(Data entries)
________
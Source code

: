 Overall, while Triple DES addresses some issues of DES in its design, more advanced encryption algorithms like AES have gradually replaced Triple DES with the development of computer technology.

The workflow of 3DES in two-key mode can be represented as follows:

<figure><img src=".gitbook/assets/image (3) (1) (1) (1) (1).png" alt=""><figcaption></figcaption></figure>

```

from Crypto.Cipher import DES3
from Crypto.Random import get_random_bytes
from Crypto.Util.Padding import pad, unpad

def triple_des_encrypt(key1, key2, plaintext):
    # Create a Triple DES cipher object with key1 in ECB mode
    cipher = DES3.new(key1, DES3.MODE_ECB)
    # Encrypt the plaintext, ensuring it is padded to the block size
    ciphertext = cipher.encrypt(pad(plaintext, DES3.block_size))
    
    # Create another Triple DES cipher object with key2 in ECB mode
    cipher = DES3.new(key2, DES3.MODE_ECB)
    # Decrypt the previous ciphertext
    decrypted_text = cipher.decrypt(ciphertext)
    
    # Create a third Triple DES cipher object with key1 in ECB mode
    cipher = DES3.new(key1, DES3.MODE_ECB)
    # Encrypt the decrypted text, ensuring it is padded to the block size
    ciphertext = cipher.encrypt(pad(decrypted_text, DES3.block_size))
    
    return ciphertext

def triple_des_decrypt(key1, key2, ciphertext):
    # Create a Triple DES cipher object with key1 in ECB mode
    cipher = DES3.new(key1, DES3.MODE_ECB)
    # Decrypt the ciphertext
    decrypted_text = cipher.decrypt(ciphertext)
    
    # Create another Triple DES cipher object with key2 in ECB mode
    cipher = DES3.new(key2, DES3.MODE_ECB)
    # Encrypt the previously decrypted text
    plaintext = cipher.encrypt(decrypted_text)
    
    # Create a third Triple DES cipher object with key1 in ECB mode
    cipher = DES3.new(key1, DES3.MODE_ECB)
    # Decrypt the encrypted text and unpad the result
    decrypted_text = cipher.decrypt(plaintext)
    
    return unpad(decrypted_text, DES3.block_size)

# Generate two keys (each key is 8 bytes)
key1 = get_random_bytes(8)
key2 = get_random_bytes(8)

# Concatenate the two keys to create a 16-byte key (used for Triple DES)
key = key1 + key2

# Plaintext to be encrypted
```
________
→ **BRIEF**: Check every line of the entries for the string "return". Give only the number of lines that hold it.

→ **RESPONSE**: 2